In [1]:
import mlflow
mlflow.set_experiment("Hyperparameter Tuning Experiment")

<Experiment: artifact_location='/Users/kowshid/Documents/Repos/grad/ai-545-machine-learning-operations/classworks/mlflow-deep-dive-1/mlruns/3', creation_time=1770238778978, experiment_id='3', last_update_time=1770238778978, lifecycle_stage='active', name='Hyperparameter Tuning Experiment', tags={}>

In [2]:
from sklearn.model_selection import train_test_split
from sklearn.datasets import fetch_california_housing

X, y = fetch_california_housing(return_X_y=True)
X_train, X_val, y_train, y_val = train_test_split(X, y, random_state=0)

### Optuna is a framework for automatically finding good hyperparameters by running many smart experiments. You first define an objective function, which trains a model and returns a single score, such as validation error. Each time Optuna calls this function, it creates a trial, meaning one concrete set of hyperparameters and one model training attempt.

### A collection of trials forms a study, which represents the full tuning process.

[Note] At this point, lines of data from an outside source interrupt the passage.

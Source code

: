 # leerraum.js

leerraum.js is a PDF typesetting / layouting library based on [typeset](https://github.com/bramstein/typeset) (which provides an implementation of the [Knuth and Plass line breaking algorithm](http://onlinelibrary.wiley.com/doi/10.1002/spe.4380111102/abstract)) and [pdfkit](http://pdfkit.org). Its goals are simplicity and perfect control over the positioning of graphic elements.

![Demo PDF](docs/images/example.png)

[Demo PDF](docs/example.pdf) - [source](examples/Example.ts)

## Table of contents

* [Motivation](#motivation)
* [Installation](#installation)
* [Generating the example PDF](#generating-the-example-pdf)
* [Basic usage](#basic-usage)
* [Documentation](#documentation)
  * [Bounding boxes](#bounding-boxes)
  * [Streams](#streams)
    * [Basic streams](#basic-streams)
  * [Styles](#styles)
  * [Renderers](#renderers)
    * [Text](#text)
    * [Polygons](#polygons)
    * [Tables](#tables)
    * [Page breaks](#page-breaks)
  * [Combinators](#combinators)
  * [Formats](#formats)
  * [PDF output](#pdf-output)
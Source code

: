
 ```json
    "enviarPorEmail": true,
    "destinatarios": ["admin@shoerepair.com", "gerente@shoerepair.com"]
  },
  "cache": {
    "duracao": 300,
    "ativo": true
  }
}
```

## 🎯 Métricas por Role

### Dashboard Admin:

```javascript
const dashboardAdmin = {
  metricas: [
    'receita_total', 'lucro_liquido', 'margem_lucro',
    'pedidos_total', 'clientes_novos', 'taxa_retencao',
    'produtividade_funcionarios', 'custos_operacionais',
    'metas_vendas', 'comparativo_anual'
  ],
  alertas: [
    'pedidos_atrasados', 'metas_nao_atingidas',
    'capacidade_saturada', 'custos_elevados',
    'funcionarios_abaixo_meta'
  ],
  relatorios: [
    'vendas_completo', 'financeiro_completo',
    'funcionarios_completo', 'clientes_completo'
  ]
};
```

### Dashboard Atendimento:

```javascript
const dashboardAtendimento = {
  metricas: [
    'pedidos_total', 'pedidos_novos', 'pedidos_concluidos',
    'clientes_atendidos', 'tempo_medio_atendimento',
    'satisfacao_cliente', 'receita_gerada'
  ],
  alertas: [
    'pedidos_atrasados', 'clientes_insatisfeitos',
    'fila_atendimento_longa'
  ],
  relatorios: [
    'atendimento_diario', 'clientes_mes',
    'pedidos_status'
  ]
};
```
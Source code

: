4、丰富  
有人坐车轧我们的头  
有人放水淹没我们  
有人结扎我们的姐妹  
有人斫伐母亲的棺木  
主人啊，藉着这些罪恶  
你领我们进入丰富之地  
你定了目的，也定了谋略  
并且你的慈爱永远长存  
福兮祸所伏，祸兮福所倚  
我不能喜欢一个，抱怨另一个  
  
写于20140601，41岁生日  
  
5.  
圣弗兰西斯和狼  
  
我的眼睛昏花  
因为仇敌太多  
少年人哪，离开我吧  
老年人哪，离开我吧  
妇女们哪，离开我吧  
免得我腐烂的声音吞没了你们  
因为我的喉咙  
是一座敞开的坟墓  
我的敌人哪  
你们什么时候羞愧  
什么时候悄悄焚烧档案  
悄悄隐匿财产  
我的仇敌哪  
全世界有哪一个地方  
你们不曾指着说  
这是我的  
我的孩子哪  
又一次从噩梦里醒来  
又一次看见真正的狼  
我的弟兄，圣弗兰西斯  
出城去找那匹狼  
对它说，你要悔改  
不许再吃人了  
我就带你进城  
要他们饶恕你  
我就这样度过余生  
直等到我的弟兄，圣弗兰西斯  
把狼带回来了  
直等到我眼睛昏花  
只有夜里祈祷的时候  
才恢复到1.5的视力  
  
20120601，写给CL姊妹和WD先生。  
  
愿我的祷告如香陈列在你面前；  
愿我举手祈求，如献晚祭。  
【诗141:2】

Optuna does not try parameters randomly; it uses past trial results to decide which values to try next, gradually focusing on better regions of the search space. Poor trials can be stopped early using pruning, saving computation

### Study is the whole optimization process. inside that study, you are then creating many trials.Each of these trails is a single mlflow run with aa trail number in its name. We are doing 30 of these child runs/trials.

In [3]:
import mlflow
import optuna
import sklearn


def objective(trial):
    # Setting nested=True will create a child run under the parent run.
    with mlflow.start_run(nested=True, run_name=f"trial_{trial.number}") as child_run:
        rf_max_depth = trial.suggest_int("rf_max_depth", 2, 32)
        rf_n_estimators = trial.suggest_int("rf_n_estimators", 50, 300, step=10)
        rf_max_features = trial.suggest_float("rf_max_features", 0.2, 1.0)
        params = {
            "max_depth": rf_max_depth,
            "n_estimators": rf_n_estimators,
            "max_features": rf_max_features,
        }
        # Log current trial's parameters
        mlflow.log_params(params)

        regressor_obj = sklearn.ensemble.RandomForestRegressor(**params)
        regressor_obj.fit(X_train, y_train)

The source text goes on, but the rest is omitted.